4. Since the introduction of the private higher education institution act 1996 by the government, private higher education has flourished in the country. Statistics show that there were 156 private higher education institutions in the country in 1992. Within 10 years, that number has grown to 706 private higher education institutions. I am told that up to January of this year, about 36,000 international students have enrolled in our private higher education institutions. Our plans to develop Malaysia as a centre for educational excellence are bearing some fruit. But much more must be done about the range and quality of private higher education in Malaysia before we can proceed further.
5. We must recognise that innovation and creativity are now the core values of the new economy and that intellectual capital is the key source of competitive advantage. Mastery over science and technology will also shape our future progress and development. As such, private higher education in Malaysia must not only impart `hard' knowledge, particularly in the sciences, but also inculcate positive values such as life-long learning, creativity and innovation, competitiveness, as well as the relentless pursuit of new knowledge. When knowledge is accompanied with the right values, then true advancement can take place.

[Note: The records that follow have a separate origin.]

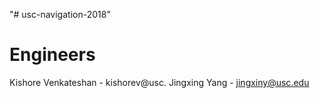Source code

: "# usc-navigation-2018" 

# Engineers
Kishore Venkateshan - kishorev@usc.
Jingxing Yang - jingxiny@usc.edu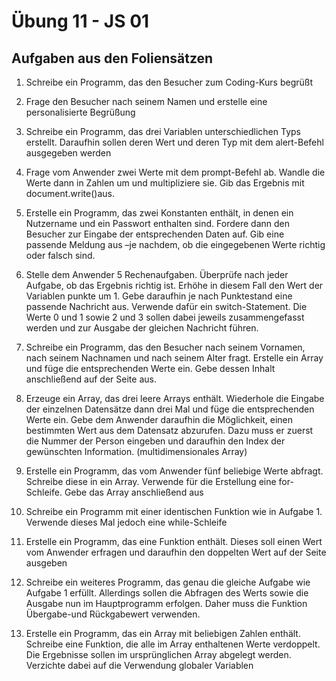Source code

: # Übung 11 - JS 01

## Aufgaben aus den Foliensätzen

1. Schreibe ein Programm, das den Besucher zum Coding-Kurs begrüßt

2. Frage den Besucher nach seinem Namen und erstelle eine personalisierte Begrüßung

3. Schreibe ein Programm, das drei Variablen unterschiedlichen Typs erstellt. Daraufhin sollen deren Wert und deren Typ mit dem alert-Befehl ausgegeben werden

4. Frage vom Anwender zwei Werte mit dem prompt-Befehl ab. Wandle die Werte dann in Zahlen um und multipliziere sie. Gib das Ergebnis mit document.write()aus.

5. Erstelle ein Programm, das zwei Konstanten enthält, in denen ein Nutzername und ein Passwort enthalten sind. Fordere dann den Besucher zur Eingabe der entsprechenden Daten auf. Gib eine passende Meldung aus –je nachdem, ob die eingegebenen Werte richtig oder falsch sind.

6. Stelle dem Anwender 5 Rechenaufgaben. Überprüfe nach jeder Aufgabe, ob das Ergebnis richtig ist. Erhöhe in diesem Fall den Wert der Variablen punkte um 1. Gebe daraufhin je nach Punktestand eine passende Nachricht aus. Verwende dafür ein switch-Statement. Die Werte 0 und 1 sowie 2 und 3 sollen dabei jeweils zusammengefasst werden und zur Ausgabe der gleichen Nachricht führen.

7. Schreibe ein Programm, das den Besucher nach seinem Vornamen, nach seinem Nachnamen und nach seinem Alter fragt. Erstelle ein Array und füge die entsprechenden Werte ein. Gebe dessen Inhalt anschließend auf der Seite aus.

8. Erzeuge ein Array, das drei leere Arrays enthält. Wiederhole die Eingabe der einzelnen Datensätze dann drei Mal und füge die entsprechenden Werte ein. Gebe dem Anwender daraufhin die Möglichkeit, einen bestimmten Wert aus dem Datensatz abzurufen. Dazu muss er zuerst die Nummer der Person eingeben und daraufhin den Index der gewünschten Information. (multidimensionales Array)

9. Erstelle ein Programm, das vom Anwender fünf beliebige Werte abfragt. Schreibe diese in ein Array. Verwende für die Erstellung eine for-Schleife. Gebe das Array anschließend aus

10. Schreibe ein Programm mit einer identischen Funktion wie in Aufgabe 1. Verwende dieses Mal jedoch eine while-Schleife

11. Erstelle ein Programm, das eine Funktion enthält. Dieses soll einen Wert vom Anwender erfragen und daraufhin den doppelten Wert auf der Seite ausgeben

12. Schreibe ein weiteres Programm, das genau die gleiche Aufgabe wie Aufgabe 1 erfüllt. Allerdings sollen die Abfragen des Werts sowie die Ausgabe nun im Hauptprogramm erfolgen. Daher muss die Funktion Übergabe-und Rückgabewert verwenden.

13. Erstelle ein Programm, das ein Array mit beliebigen Zahlen enthält. Schreibe eine Funktion, die alle im Array enthaltenen Werte verdoppelt. Die Ergebnisse sollen im ursprünglichen Array abgelegt werden. Verzichte dabei auf die Verwendung globaler Variablen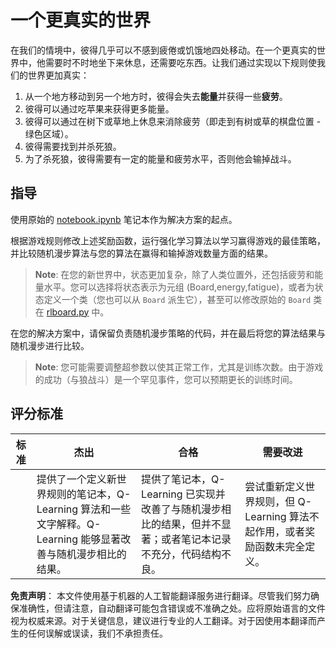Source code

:# 一个更真实的世界

在我们的情境中，彼得几乎可以不感到疲倦或饥饿地四处移动。在一个更真实的世界中，他需要时不时地坐下来休息，还需要吃东西。让我们通过实现以下规则使我们的世界更加真实：

1. 从一个地方移动到另一个地方时，彼得会失去**能量**并获得一些**疲劳**。
2. 彼得可以通过吃苹果来获得更多能量。
3. 彼得可以通过在树下或草地上休息来消除疲劳（即走到有树或草的棋盘位置 - 绿色区域）。
4. 彼得需要找到并杀死狼。
5. 为了杀死狼，彼得需要有一定的能量和疲劳水平，否则他会输掉战斗。
## 指导

使用原始的 [notebook.ipynb](../../../../8-Reinforcement/1-QLearning/notebook.ipynb) 笔记本作为解决方案的起点。

根据游戏规则修改上述奖励函数，运行强化学习算法以学习赢得游戏的最佳策略，并比较随机漫步算法与您的算法在赢得和输掉游戏数量方面的结果。

> **Note**: 在您的新世界中，状态更加复杂，除了人类位置外，还包括疲劳和能量水平。您可以选择将状态表示为元组 (Board,energy,fatigue)，或者为状态定义一个类（您也可以从 `Board` 派生它），甚至可以修改原始的 `Board` 类在 [rlboard.py](../../../../8-Reinforcement/1-QLearning/rlboard.py) 中。

在您的解决方案中，请保留负责随机漫步策略的代码，并在最后将您的算法结果与随机漫步进行比较。

> **Note**: 您可能需要调整超参数以使其正常工作，尤其是训练次数。由于游戏的成功（与狼战斗）是一个罕见事件，您可以预期更长的训练时间。
## 评分标准

| 标准     | 杰出                                                                                                                                                                                             | 合格                                                                                                                                                                                | 需要改进                                                                                                                          |
| -------- | ------------------------------------------------------------------------------------------------------------------------------------------------------------------------------------------------ | ----------------------------------------------------------------------------------------------------------------------------------------------------------------------------------- | --------------------------------------------------------------------------------------------------------------------------------- |
|          | 提供了一个定义新世界规则的笔记本，Q-Learning 算法和一些文字解释。Q-Learning 能够显著改善与随机漫步相比的结果。 | 提供了笔记本，Q-Learning 已实现并改善了与随机漫步相比的结果，但并不显著；或者笔记本记录不充分，代码结构不良。 | 尝试重新定义世界规则，但 Q-Learning 算法不起作用，或者奖励函数未完全定义。 |

**免责声明**：
本文件使用基于机器的人工智能翻译服务进行翻译。尽管我们努力确保准确性，但请注意，自动翻译可能包含错误或不准确之处。应将原始语言的文件视为权威来源。对于关键信息，建议进行专业的人工翻译。对于因使用本翻译而产生的任何误解或误读，我们不承担责任。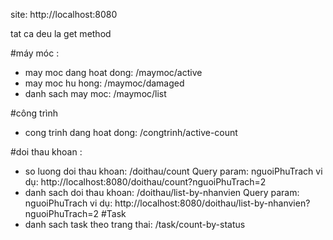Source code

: site: http://localhost:8080

tat ca deu la get method

#máy móc :

- may moc dang hoat dong: /maymoc/active
- may moc hu hong: /maymoc/damaged
- danh sach may moc: /maymoc/list

#công trình

- cong trinh dang hoat dong: /congtrinh/active-count

#doi thau khoan : 
- so luong doi thau khoan: /doithau/count
    Query param: nguoiPhuTrach
    vi dụ: http://localhost:8080/doithau/count?nguoiPhuTrach=2
- danh sach doi thau khoan: /doithau/list-by-nhanvien
    Query param: nguoiPhuTrach
    vi dụ: http://localhost:8080/doithau/list-by-nhanvien?nguoiPhuTrach=2
#Task
- danh sach task theo trang thai: /task/count-by-status





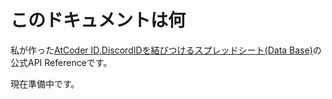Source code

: # このドキュメントは何

私が作った[AtCoder ID,DiscordIDを結びつけるスプレッドシート(Data Base)][0]の公式API Referenceです。

現在準備中です。

[0]:https://docs.google.com/spreadsheets/d/1h1N-K_SmVpUqpS2_rztSXG3S23YFA5VhPVUzXIOl7OY/edit?usp=sharing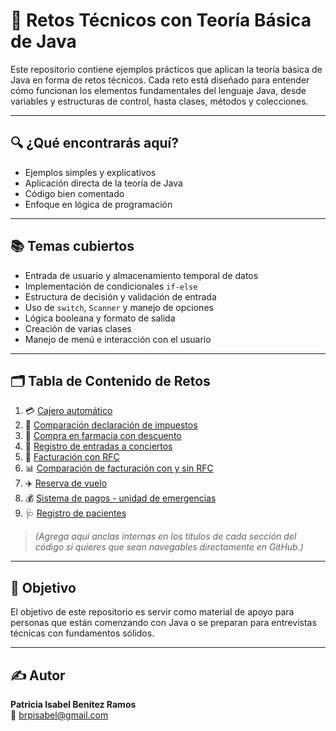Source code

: # 🧩 Retos Técnicos con Teoría Básica de Java

Este repositorio contiene ejemplos prácticos que aplican la teoría básica de Java en forma de retos técnicos. Cada reto está diseñado para entender cómo funcionan los elementos fundamentales del lenguaje Java, desde variables y estructuras de control, hasta clases, métodos y colecciones.

---

## 🔍 ¿Qué encontrarás aquí?

- Ejemplos simples y explicativos  
- Aplicación directa de la teoría de Java  
- Código bien comentado  
- Enfoque en lógica de programación  

---

## 📚 Temas cubiertos

- Entrada de usuario y almacenamiento temporal de datos  
- Implementación de condicionales `if-else`  
- Estructura de decisión y validación de entrada  
- Uso de `switch`, `Scanner` y manejo de opciones  
- Lógica booleana y formato de salida  
- Creación de varias clases  
- Manejo de menú e interacción con el usuario  

---

## 🗂️ Tabla de Contenido de Retos

1. 💳 [Cajero automático](#cajero-automático)  
2. 📄 [Comparación declaración de impuestos](#comparación-declaración-de-impuestos)  
3. 🏥 [Compra en farmacia con descuento](#compra-en-farmacia-con-descuento)  
4. 🎫 [Registro de entradas a conciertos](#registro-de-entradas-a-conciertos)  
5. 🧾 [Facturación con RFC](#facturación-con-rfc)  
6. 📊 [Comparación de facturación con y sin RFC](#comparación-de-facturación-con-y-sin-rfc)  
7. ✈️ [Reserva de vuelo](#reserva-de-vuelo)  
8. 💰 [Sistema de pagos - unidad de emergencias](#sistema-de-pagos---unidad-de-emergencias)  
9. 🩺 [Registro de pacientes](#registro-de-pacientes)  

> *(Agrega aquí anclas internas en los títulos de cada sección del código si quieres que sean navegables directamente en GitHub.)*

---

## 📌 Objetivo

El objetivo de este repositorio es servir como material de apoyo para personas que están comenzando con Java o se preparan para entrevistas técnicas con fundamentos sólidos.

---

## ✍️ Autor

**Patricia Isabel Benitez Ramos**  
📧 brpisabel@gmail.com

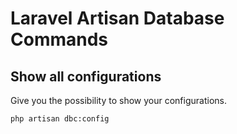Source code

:# Laravel Artisan Database Commands

## Show all configurations

Give you the possibility to show your configurations.

    php artisan dbc:config
    
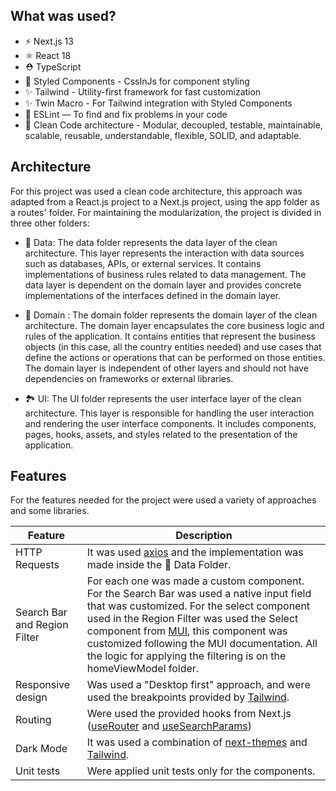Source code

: ## What was used?

- ⚡️ Next.js 13
- ⚛️ React 18
- ⛑ TypeScript
- 💅 Styled Components - CssInJs for component styling
- ✨ Tailwind - Utility-first framework for fast customization
- ✨ Twin Macro - For Tailwind integration with Styled Components
- 📏 ESLint — To find and fix problems in your code
- 🎯 Clean Code architecture - Modular, decoupled, testable, maintainable, scalable, reusable, understandable, flexible, SOLID, and adaptable.

## Architecture

For this project was used a clean code architecture, this approach was adapted from a React.js project to a Next.js project, using the app folder as a routes' folder. For maintaining the modularization, the project is divided in three other folders:

- 📀 Data: The data folder represents the data layer of the clean architecture. This layer represents the interaction with data sources such as databases, APIs, or external services. It contains implementations of business rules related to data management. The data layer is dependent on the domain layer and provides concrete implementations of the interfaces defined in the domain layer.

- 📂 Domain : The domain folder represents the domain layer of the clean architecture. The domain layer encapsulates the core business logic and rules of the application. It contains entities that represent the business objects (in this case, all the country entities needed) and use cases that define the actions or operations that can be performed on those entities. The domain layer is independent of other layers and should not have dependencies on frameworks or external libraries.

- 🏞️ UI: The UI folder represents the user interface layer of the clean architecture. This layer is responsible for handling the user interaction and rendering the user interface components. It includes components, pages, hooks, assets, and styles related to the presentation of the application.

## Features

For the features needed for the project were used a variety of approaches and some libraries.

| Feature                      | Description                                                                                                                                                                                                                                                                                                                                                                                     |
| ---------------------------- | ----------------------------------------------------------------------------------------------------------------------------------------------------------------------------------------------------------------------------------------------------------------------------------------------------------------------------------------------------------------------------------------------- |
| HTTP Requests                | It was used [axios](https://www.npmjs.com/package/axios) and the implementation was made inside the 📀 Data Folder.                                                                                                                                                                                                                                                                             |
| Search Bar and Region Filter | For each one was made a custom component. For the Search Bar was used a native input field that was customized. For the select component used in the Region Filter was used the Select component from [MUI](https://mui.com/material-ui/react-select/), this component was customized following the MUI documentation. All the logic for applying the filtering is on the homeViewModel folder. |
| Responsive design            | Was used a "Desktop first" approach, and were used the breakpoints provided by [Tailwind](https://tailwindcss.com/docs/screens).                                                                                                                                                                                                                                                                |
| Routing                      | Were used the provided hooks from Next.js ([useRouter](https://nextjs.org/docs/app/api-reference/functions/use-router) and [useSearchParams](https://nextjs.org/docs/app/api-reference/functions/use-search-params))                                                                                                                                                                            |
| Dark Mode                    | It was used a combination of [next-themes](https://www.npmjs.com/package/next-themes) and [Tailwind](https://tailwindcss.com/docs/dark-mode#toggling-dark-mode-manually).                                                                                                                                                                                                                       |
| Unit tests                   | Were applied unit tests only for the components.                                                                                                                                                                                                                                                                                                                                                |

6. The Malaysian government will continue to encourage private educational institutions here to enhance their capacity in tertiary education, particularly those institutions focusing on science and technology. The government's overall aim is to achieve 60 percent of enrollment in science and technology subjects across both public and private higher education institutions by 2005. Public universities and colleges are therefore giving science and technology greater emphasis, and I hope private sector institutions will rise up to this challenge and follow suit.
7. In addition, I hope Malaysian universities and colleges will intensify their work in research and development, take up the commercialisation of such research, as well as provide consultancy and advisory services to businesses and other organisations. In this regard, the linkages between local educational institutions and industry must continue to be strengthened so that pure theory and innovation can be developed into useful goods and services for sale in the local and international markets.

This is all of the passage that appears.